Introduction

Microhaplotypes have great ability to identify and deconvolute mixtures because massively parallel sequencing (MPS) allows the alleles (haplotypes) of the multi-SNP loci to be determined directly for an individual [1]. By 2013 [2], our interest in use of haplotypes focused on very short “microhaplotypes.” We have subsequently published on our developing set of microhaplotypes and the criteria for selecting the most useful microhaplotypes for mixture resolution [3,4,5]. As originally defined, a microhaplotype locus (short form, microhap) is a short segment of DNA with two or more SNPs defining three or more haplotypes at reasonable frequencies in a large part of the world. The loci are designed to be typed with MPS, which can determine, for sequences of up to about 300 bp, the specific combination of SNP alleles on each of the parental chromosomes of an individual. Thus, MPS provides phase-known data, in contrast to conventional Sanger sequencing, at any locus with two or more heterozygous SNPs. Microhaplotype loci have several desirable characteristics including, by definition, multiple alleles. Although most microhaps have fewer alleles than most short tandem repeat polymorphisms (STRPs), microhaps have the advantages over STRPs of very low mutation rates, absence of stutter, and the ability to multiplex large numbers of loci. Sets of microhaplotype loci can be optimized to be useful for individual identification, determining biological relationships, providing information on particular phenotypes, providing information on biogeographic ancestry, or, as noted above, deconvolution of a mixture.
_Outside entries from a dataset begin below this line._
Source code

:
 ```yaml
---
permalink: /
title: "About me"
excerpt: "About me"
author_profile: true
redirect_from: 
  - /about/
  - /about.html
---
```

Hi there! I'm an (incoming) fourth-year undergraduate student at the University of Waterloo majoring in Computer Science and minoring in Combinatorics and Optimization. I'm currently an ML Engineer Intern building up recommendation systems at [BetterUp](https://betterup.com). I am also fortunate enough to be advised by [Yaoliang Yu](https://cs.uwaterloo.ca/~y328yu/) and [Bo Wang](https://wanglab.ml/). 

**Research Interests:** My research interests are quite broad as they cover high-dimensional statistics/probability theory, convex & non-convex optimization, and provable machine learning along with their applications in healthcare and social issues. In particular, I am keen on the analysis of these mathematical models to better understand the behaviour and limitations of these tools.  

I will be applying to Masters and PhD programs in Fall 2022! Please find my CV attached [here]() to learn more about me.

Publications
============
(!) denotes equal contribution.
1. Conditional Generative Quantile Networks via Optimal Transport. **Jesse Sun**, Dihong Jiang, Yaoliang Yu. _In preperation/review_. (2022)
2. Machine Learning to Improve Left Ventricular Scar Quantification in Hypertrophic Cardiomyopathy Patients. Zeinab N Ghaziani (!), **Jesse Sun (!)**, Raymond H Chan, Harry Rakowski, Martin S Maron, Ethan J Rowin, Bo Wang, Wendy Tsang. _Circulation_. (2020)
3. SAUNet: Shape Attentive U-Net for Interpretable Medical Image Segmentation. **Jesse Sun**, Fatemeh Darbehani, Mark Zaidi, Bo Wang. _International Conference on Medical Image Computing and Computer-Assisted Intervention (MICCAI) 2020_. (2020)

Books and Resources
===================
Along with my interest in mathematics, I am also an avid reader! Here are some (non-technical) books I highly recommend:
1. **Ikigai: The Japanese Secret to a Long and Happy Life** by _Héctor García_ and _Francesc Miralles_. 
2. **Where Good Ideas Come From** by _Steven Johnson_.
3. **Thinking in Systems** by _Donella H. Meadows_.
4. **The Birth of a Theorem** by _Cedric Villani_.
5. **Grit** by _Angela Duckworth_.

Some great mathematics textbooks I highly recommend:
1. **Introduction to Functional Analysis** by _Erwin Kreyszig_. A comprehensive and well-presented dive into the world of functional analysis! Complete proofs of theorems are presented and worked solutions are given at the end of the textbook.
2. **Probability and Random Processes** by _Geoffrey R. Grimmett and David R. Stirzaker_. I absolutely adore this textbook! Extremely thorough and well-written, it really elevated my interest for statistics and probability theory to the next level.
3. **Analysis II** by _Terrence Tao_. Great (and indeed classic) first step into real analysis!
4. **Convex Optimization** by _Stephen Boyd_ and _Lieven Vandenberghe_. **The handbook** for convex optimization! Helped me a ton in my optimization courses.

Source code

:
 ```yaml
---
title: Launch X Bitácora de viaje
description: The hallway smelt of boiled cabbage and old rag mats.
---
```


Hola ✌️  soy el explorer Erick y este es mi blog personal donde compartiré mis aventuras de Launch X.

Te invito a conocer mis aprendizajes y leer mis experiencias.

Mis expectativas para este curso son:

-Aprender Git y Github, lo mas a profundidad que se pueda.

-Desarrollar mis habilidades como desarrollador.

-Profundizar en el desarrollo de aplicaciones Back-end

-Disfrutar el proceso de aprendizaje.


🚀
Knowing the haplotype frequency variation around the world is important in determining how useful particular microhaplotypes will be for any one of those five uses in any specific population. Thus, it is important that multiple loci be characterized on as many populations as possible from as many regions of the world as possible. We recently published on 130 microhaplotypes that we have identified and have characterized in 83 populations from around the world [1]. In that paper, we noted the many ways that microhaps can be used but emphasized the value of microhaps for mixture deconvolution. To expand global characterization, we have now collected and analyzed new data on 5667 individuals for 198 SNPs that define 65 microhaplotypes in 13 additional populations, bringing the total from 83 to 96 populations for 65 microhaplotypes. With this broader geographic representation, we now are considering how well microhaps provide information on biogeographic ancestry.

Materials and methods

Populations

Figure 1 shows the geographic locations of the 96 populations (5667 individuals) including 13 new populations. (Two populations that have a cultural-religious basis but no recent single geographic location are omitted from the figure.) The full list of populations is given in Supplemental Table S1. The populations in the table are organized by geographic region. The table also includes the three-character abbreviations used in illustrations, and the unique sample identifier (UID) in the ALFRED database <https://alfred.med.yale.edu> [6, 7] for the description of each sample. The new population samples had only small amounts of DNA available and were chosen, in part, to provide somewhat more uniform sampling of populations around the world. All samples were collected with full informed consent per local law allowing studies such as this.

Fig. 1
figure 1

Geographic locations of 96 population samples

Selection of loci

To characterize the additional populations and emphasize ancestry inference, we chose loci with higher ranks by informativeness (I n) based on the 83 populations already evaluated for all 130 microhaplotypes and additional loci from among those loci subsequently characterized [1]. Eight loci not previously published are noted in Table 1. Availability of TaqMan assays already on hand in the laboratory determined which loci were specifically tested first. The current set of 65 loci involves 198 SNPs and represents an empiric balance of available assays and sufficient DNA. Additional loci may be tested on some of these populations in the future, but the available DNA has been exhausted for several of these “new” populations.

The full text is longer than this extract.